Environmental crimes encompass a broad list of illicit activities, including illegal trade in wildlife; smuggling of ozone-depleting substances (ODS); illicit trade of hazardous waste; illegal, unregulated, and unreported fishing; and illegal logging and trade in timber. On one side, environmental crimes are increasingly affecting the quality of air, water and soil, threatening the survival of species and causing uncontrollable disasters. On the other, environmental crimes also impose a security and safety threat to a large number of people and have a significant negative impact on development and the rule of law. Despite these issues, environmental crimes often fail to prompt the appropriate governmental response. Often perceived as ‘victimless’ and incidental crimes, environmental crimes frequently rank low on the law enforcement priority list, and are commonly punished with administrative sanctions, themselves often unclear and low.

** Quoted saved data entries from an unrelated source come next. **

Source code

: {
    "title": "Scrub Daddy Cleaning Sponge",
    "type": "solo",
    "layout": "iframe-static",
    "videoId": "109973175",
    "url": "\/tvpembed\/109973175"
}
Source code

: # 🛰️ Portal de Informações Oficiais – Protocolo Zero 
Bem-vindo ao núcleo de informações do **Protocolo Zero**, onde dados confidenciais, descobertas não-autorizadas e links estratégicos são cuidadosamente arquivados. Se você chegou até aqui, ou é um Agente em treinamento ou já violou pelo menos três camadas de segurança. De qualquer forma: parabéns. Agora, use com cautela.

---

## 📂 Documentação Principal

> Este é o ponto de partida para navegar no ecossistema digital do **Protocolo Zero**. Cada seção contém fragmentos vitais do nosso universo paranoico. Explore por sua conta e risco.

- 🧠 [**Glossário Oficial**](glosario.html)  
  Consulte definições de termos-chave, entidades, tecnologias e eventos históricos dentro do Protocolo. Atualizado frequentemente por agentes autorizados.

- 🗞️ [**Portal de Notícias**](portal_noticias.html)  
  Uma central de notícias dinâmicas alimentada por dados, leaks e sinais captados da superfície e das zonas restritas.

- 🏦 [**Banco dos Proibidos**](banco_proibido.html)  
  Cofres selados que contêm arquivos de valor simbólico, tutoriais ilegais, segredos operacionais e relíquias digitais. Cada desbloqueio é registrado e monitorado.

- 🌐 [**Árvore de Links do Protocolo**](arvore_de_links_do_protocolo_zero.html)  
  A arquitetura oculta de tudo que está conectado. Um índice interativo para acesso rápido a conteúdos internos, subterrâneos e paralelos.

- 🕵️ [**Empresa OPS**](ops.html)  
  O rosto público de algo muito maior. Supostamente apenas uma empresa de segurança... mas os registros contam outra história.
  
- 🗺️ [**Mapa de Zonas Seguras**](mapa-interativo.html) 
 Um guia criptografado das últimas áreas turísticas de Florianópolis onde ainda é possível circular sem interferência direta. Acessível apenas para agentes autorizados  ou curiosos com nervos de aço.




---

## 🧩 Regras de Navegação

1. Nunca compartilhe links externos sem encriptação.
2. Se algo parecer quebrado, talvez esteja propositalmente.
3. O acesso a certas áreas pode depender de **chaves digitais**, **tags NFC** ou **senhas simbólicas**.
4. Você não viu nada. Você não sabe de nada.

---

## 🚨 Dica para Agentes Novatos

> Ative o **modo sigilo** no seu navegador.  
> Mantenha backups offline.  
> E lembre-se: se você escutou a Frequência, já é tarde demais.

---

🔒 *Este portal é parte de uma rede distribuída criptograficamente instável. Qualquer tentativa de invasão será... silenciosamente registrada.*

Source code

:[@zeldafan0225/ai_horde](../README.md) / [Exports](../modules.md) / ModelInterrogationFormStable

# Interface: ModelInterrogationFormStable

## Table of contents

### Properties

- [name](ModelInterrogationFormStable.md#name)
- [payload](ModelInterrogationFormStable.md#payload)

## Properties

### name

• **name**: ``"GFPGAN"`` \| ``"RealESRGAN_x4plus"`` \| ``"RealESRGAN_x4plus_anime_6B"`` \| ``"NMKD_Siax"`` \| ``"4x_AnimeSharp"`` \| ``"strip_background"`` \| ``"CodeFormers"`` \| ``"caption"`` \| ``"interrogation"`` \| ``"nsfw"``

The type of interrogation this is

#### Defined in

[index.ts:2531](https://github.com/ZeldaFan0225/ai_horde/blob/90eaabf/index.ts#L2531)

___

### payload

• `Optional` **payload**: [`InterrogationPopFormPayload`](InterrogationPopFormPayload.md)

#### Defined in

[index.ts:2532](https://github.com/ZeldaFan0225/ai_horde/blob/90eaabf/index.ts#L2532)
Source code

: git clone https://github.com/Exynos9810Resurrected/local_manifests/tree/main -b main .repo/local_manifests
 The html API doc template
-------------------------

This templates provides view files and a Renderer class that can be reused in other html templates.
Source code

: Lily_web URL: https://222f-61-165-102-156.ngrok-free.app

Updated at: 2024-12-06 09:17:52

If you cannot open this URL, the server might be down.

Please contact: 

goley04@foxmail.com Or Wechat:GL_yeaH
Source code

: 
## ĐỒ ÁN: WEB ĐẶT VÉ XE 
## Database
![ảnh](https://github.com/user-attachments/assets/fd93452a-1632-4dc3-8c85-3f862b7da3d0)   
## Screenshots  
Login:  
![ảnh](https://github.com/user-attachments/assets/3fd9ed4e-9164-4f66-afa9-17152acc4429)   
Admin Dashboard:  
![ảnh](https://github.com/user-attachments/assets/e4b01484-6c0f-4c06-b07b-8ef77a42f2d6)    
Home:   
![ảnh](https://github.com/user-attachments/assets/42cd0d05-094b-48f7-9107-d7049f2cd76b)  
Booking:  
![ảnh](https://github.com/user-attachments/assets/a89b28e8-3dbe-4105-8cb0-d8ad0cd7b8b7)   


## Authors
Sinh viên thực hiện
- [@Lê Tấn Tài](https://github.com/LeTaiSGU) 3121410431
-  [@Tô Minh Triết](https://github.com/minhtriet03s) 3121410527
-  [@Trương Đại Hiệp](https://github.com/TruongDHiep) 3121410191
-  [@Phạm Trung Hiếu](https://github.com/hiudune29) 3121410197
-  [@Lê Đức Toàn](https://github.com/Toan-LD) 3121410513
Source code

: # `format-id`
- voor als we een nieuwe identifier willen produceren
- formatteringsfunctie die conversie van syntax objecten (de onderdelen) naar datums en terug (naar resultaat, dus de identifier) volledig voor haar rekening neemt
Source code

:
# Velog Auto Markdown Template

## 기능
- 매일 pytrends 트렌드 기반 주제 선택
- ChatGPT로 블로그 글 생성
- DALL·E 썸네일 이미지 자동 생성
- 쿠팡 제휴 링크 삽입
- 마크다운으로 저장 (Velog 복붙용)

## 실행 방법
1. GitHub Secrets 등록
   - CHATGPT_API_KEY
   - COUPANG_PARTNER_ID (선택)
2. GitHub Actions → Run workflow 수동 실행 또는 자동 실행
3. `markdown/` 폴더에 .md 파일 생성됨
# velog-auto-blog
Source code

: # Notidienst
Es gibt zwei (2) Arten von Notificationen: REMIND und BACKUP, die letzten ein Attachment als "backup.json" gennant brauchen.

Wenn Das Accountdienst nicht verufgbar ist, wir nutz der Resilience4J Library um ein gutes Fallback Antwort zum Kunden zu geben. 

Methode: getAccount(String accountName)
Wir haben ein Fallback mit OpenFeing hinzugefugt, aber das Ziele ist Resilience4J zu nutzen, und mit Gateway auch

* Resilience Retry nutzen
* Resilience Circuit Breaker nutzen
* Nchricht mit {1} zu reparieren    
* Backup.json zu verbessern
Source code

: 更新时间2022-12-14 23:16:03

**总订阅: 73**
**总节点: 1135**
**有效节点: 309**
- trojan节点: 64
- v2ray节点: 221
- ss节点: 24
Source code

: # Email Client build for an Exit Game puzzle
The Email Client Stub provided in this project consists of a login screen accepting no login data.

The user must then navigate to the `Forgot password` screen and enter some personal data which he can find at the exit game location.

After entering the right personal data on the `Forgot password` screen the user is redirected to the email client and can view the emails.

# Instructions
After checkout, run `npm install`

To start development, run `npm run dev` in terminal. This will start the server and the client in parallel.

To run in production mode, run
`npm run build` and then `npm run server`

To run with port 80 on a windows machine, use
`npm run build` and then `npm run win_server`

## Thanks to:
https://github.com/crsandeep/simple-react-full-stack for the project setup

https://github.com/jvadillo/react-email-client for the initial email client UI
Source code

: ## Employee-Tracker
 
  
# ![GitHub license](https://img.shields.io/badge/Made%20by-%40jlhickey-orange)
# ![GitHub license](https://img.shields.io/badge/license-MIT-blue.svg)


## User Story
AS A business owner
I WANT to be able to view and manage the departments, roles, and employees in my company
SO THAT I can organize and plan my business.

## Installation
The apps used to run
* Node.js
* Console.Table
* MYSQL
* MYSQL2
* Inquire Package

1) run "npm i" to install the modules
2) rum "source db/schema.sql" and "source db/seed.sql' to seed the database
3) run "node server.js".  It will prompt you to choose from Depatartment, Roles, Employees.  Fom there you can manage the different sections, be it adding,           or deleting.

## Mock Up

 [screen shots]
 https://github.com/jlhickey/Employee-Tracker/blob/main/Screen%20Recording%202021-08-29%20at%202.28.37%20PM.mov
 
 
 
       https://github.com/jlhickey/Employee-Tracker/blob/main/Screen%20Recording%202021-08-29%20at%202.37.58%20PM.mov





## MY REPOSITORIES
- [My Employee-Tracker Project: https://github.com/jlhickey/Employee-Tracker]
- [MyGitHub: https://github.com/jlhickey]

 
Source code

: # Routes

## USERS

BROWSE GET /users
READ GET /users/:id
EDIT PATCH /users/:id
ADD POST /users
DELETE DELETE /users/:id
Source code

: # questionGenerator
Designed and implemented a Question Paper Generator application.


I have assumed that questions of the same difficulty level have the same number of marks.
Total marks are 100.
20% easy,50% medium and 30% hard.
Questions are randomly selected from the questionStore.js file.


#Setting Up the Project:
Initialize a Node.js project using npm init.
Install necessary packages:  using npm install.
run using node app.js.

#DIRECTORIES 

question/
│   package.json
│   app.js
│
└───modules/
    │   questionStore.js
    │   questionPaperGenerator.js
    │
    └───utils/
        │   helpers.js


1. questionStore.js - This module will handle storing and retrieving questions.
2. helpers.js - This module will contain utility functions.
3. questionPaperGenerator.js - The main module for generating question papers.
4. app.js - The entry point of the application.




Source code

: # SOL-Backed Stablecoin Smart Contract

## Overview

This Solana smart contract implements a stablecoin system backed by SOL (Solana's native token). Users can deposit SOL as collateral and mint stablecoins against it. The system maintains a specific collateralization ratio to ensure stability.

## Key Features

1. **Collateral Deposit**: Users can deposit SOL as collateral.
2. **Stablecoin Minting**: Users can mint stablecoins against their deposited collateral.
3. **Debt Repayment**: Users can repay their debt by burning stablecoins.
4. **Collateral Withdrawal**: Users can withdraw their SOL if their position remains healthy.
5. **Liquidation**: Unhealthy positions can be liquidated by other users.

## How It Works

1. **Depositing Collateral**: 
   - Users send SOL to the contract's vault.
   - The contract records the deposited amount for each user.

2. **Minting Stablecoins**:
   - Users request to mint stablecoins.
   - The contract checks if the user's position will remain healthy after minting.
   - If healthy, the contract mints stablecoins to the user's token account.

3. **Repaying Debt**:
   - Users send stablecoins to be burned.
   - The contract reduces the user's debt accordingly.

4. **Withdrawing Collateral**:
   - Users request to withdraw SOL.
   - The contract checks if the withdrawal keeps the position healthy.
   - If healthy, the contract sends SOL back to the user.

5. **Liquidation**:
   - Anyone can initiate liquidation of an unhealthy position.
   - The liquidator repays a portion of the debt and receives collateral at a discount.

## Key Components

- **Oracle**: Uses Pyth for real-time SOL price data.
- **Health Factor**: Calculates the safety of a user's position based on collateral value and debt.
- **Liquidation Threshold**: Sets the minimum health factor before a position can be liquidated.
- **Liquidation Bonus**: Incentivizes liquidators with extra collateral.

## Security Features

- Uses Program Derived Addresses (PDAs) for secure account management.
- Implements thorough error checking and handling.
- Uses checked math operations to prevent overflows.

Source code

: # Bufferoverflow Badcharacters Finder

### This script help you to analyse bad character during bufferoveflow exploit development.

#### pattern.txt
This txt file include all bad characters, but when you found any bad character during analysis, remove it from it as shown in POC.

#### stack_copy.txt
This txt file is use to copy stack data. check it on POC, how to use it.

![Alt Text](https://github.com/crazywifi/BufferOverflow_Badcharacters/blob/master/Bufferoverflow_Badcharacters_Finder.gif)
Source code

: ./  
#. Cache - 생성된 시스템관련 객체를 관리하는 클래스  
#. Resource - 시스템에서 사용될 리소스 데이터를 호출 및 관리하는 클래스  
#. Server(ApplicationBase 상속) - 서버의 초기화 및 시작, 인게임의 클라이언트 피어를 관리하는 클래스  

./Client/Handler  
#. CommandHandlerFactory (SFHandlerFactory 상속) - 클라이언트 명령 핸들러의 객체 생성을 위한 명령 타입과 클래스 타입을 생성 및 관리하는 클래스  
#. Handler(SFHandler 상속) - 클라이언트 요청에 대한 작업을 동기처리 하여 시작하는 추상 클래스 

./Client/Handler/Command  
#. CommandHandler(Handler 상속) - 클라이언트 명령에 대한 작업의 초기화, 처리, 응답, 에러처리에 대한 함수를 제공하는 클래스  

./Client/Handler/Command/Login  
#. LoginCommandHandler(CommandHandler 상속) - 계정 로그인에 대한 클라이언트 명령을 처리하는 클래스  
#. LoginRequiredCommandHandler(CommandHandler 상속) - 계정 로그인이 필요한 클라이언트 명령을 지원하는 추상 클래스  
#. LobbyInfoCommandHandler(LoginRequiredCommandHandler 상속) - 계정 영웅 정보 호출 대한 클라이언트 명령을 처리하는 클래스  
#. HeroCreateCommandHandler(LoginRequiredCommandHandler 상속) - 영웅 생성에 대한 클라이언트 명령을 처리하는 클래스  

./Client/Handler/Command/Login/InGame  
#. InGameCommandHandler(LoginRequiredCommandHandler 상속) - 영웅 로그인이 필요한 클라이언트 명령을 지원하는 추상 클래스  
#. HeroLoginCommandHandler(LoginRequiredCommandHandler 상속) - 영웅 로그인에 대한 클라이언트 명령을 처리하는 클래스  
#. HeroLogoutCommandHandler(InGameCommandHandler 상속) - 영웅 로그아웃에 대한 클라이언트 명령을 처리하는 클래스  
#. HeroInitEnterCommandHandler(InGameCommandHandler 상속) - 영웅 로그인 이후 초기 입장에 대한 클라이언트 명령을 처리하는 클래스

The involvement of organized criminal groups acting across borders is one of many factors that have favoured the considerable expansion of environmental crimes in recent years. Led by vast financial gains and facilitated by a low risk of detection and scarce conviction rates, criminal networks and organized criminal groups are becoming increasingly interested in such illicit transnational activities. These phenomena fuel corruption and money-laundering, and undermine the rule of law, ultimately affecting the public twice: first, by putting at risk citizens’ health and safety; and second, by diverting resources that would otherwise be allocated to services other than criminal activities.
The level of organization needed for these crimes indicates a link with other serious offences, including theft, fraud, corruption, drugs and human trafficking, counterfeiting, firearms smuggling, and money laundering, several of which have been substantiated by investigations. Therefore, environmental crimes represent today an emerging form of transnational organized crime requiring more in-depth analysis and better-coordinated responses at national, regional and international levels.
The first research projects conducted by UNICRI addressed the issue of environmental law, and in particular explored the limits and potentials of applying criminal law in crimes related to environment. In June 1998, UNICRI organised in Rome a seminar on international environmental conventions and the administration of criminal law. Since then, the Institute has focused on the involvement of organized criminal groups in environmental crime.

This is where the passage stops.